### Exercise
An exact copy of every record is needed, with all pictures omitted.

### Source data
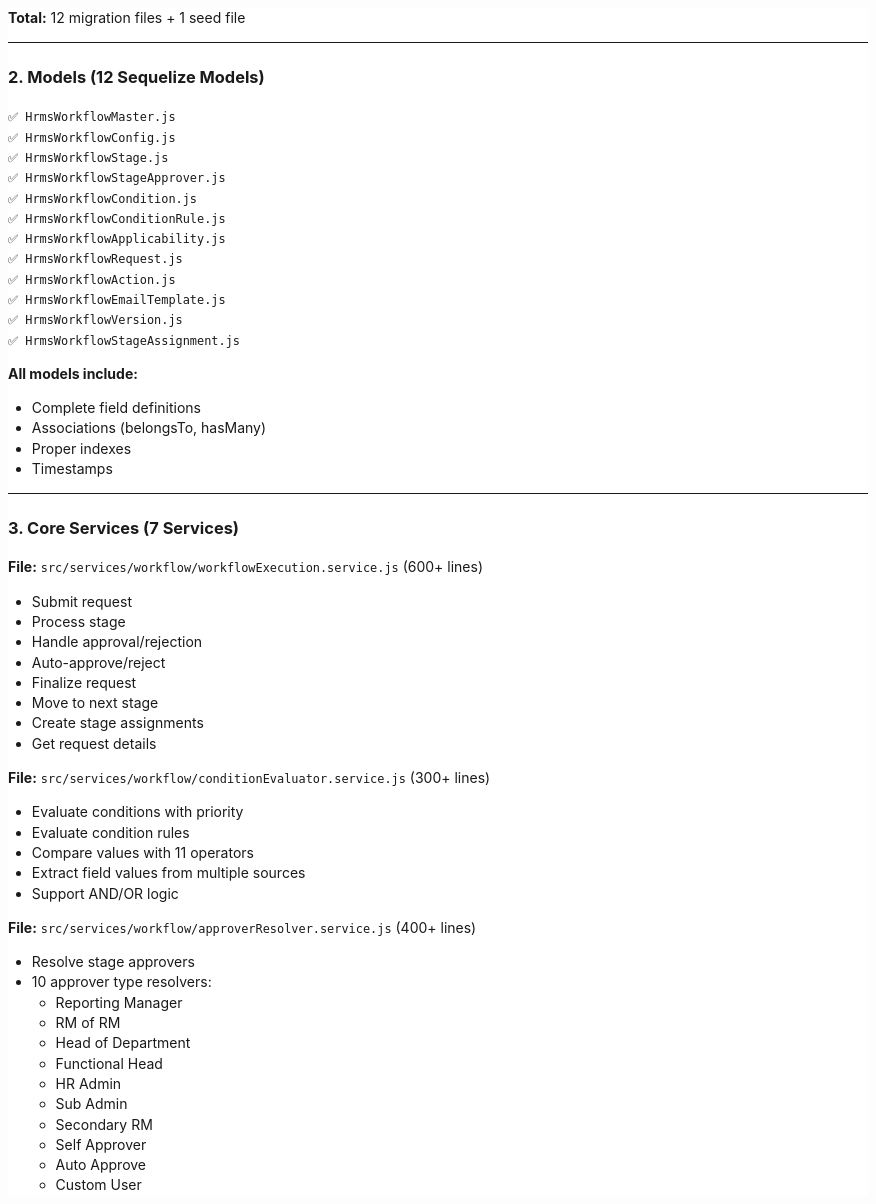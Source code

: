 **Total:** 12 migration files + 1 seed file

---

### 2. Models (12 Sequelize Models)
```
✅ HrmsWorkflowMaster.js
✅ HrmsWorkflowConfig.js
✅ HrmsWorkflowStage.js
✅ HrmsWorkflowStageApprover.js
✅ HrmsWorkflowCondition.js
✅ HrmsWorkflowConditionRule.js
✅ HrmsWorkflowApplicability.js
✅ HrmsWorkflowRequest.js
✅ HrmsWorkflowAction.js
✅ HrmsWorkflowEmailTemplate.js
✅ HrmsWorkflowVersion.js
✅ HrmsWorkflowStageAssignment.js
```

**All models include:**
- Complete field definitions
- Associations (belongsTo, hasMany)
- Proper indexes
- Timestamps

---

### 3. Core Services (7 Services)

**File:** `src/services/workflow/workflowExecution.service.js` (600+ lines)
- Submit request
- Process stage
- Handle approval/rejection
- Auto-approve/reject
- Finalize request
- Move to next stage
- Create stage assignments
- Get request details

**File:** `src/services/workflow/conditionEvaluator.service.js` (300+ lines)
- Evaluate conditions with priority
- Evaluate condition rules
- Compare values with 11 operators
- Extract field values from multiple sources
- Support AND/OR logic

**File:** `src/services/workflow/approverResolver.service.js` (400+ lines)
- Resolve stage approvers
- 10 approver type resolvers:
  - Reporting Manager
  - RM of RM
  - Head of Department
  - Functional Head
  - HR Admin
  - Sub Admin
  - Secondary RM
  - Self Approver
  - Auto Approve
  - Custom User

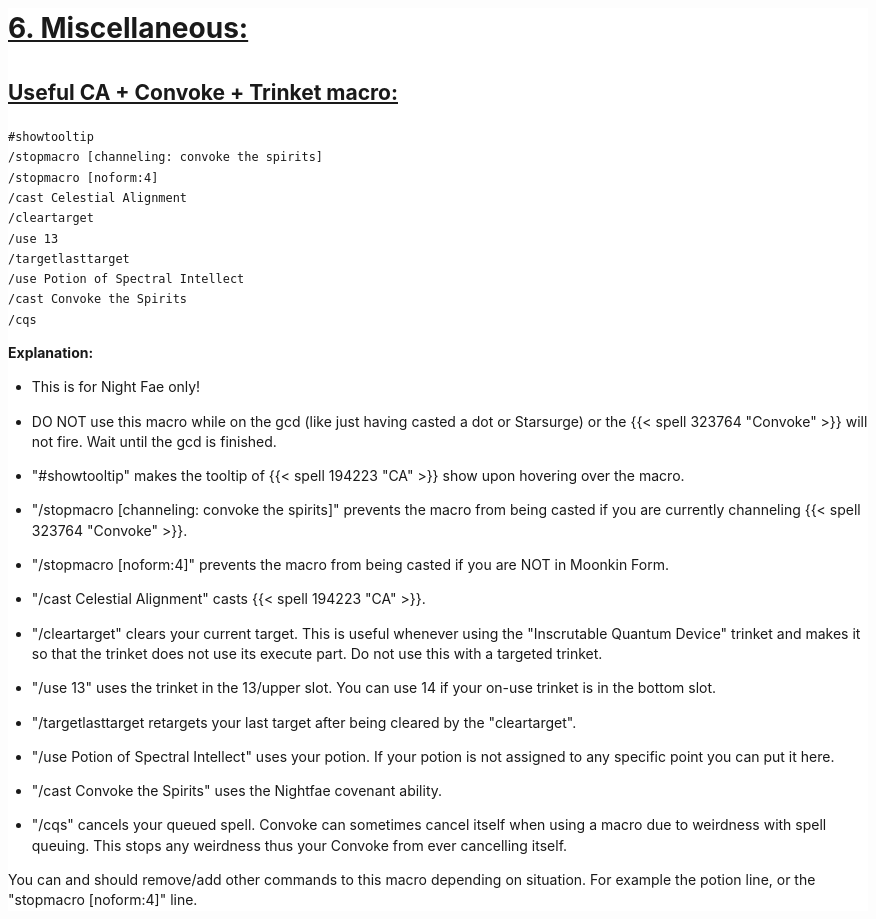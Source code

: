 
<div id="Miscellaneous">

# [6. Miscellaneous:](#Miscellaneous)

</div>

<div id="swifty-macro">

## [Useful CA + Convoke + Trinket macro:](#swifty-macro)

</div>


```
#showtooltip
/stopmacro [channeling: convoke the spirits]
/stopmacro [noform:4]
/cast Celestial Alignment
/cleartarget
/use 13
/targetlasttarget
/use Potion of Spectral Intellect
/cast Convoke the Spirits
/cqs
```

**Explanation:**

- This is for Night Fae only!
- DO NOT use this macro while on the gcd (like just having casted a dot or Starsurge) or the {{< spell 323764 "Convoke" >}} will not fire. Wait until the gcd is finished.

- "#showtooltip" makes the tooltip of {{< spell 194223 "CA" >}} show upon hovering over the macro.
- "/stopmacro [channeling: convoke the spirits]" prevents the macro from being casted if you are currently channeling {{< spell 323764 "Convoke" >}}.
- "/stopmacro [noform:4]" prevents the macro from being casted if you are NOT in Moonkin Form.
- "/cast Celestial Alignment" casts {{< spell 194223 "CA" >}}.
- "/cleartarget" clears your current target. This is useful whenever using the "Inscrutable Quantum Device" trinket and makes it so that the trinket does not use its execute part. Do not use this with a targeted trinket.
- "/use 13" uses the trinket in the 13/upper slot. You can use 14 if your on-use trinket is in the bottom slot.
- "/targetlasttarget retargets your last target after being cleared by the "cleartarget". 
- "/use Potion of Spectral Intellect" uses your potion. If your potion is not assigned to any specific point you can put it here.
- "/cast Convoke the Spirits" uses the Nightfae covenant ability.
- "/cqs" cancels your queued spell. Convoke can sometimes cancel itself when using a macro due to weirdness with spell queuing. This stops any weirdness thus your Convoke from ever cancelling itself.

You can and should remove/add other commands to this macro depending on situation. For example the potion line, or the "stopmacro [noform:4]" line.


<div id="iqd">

### The completed task
Source code

: **Total:** 12 migration files + 1 seed file

---

### 2. Models (12 Sequelize Models)
```
✅ HrmsWorkflowMaster.js
✅ HrmsWorkflowConfig.js
✅ HrmsWorkflowStage.js
✅ HrmsWorkflowStageApprover.js
✅ HrmsWorkflowCondition.js
✅ HrmsWorkflowConditionRule.js
✅ HrmsWorkflowApplicability.js
✅ HrmsWorkflowRequest.js
✅ HrmsWorkflowAction.js
✅ HrmsWorkflowEmailTemplate.js
✅ HrmsWorkflowVersion.js
✅ HrmsWorkflowStageAssignment.js
```

**All models include:**
- Complete field definitions
- Associations (belongsTo, hasMany)
- Proper indexes
- Timestamps

---

### 3. Core Services (7 Services)

**File:** `src/services/workflow/workflowExecution.service.js` (600+ lines)
- Submit request
- Process stage
- Handle approval/rejection
- Auto-approve/reject
- Finalize request
- Move to next stage
- Create stage assignments
- Get request details

**File:** `src/services/workflow/conditionEvaluator.service.js` (300+ lines)
- Evaluate conditions with priority
- Evaluate condition rules
- Compare values with 11 operators
- Extract field values from multiple sources
- Support AND/OR logic

**File:** `src/services/workflow/approverResolver.service.js` (400+ lines)
- Resolve stage approvers
- 10 approver type resolvers:
  - Reporting Manager
  - RM of RM
  - Head of Department
  - Functional Head
  - HR Admin
  - Sub Admin
  - Secondary RM
  - Self Approver
  - Auto Approve
  - Custom User

Source code

: 
<div id="Miscellaneous">

# [6. Miscellaneous:](#Miscellaneous)

</div>

<div id="swifty-macro">

## [Useful CA + Convoke + Trinket macro:](#swifty-macro)

</div>


```
#showtooltip
/stopmacro [channeling: convoke the spirits]
/stopmacro [noform:4]
/cast Celestial Alignment
/cleartarget
/use 13
/targetlasttarget
/use Potion of Spectral Intellect
/cast Convoke the Spirits
/cqs
```

**Explanation:**

- This is for Night Fae only!
- DO NOT use this macro while on the gcd (like just having casted a dot or Starsurge) or the {{< spell 323764 "Convoke" >}} will not fire. Wait until the gcd is finished.

- "#showtooltip" makes the tooltip of {{< spell 194223 "CA" >}} show upon hovering over the macro.
- "/stopmacro [channeling: convoke the spirits]" prevents the macro from being casted if you are currently channeling {{< spell 323764 "Convoke" >}}.
- "/stopmacro [noform:4]" prevents the macro from being casted if you are NOT in Moonkin Form.
- "/cast Celestial Alignment" casts {{< spell 194223 "CA" >}}.
- "/cleartarget" clears your current target. This is useful whenever using the "Inscrutable Quantum Device" trinket and makes it so that the trinket does not use its execute part. Do not use this with a targeted trinket.
- "/use 13" uses the trinket in the 13/upper slot. You can use 14 if your on-use trinket is in the bottom slot.
- "/targetlasttarget retargets your last target after being cleared by the "cleartarget". 
- "/use Potion of Spectral Intellect" uses your potion. If your potion is not assigned to any specific point you can put it here.
- "/cast Convoke the Spirits" uses the Nightfae covenant ability.
- "/cqs" cancels your queued spell. Convoke can sometimes cancel itself when using a macro due to weirdness with spell queuing. This stops any weirdness thus your Convoke from ever cancelling itself.

You can and should remove/add other commands to this macro depending on situation. For example the potion line, or the "stopmacro [noform:4]" line.


<div id="iqd">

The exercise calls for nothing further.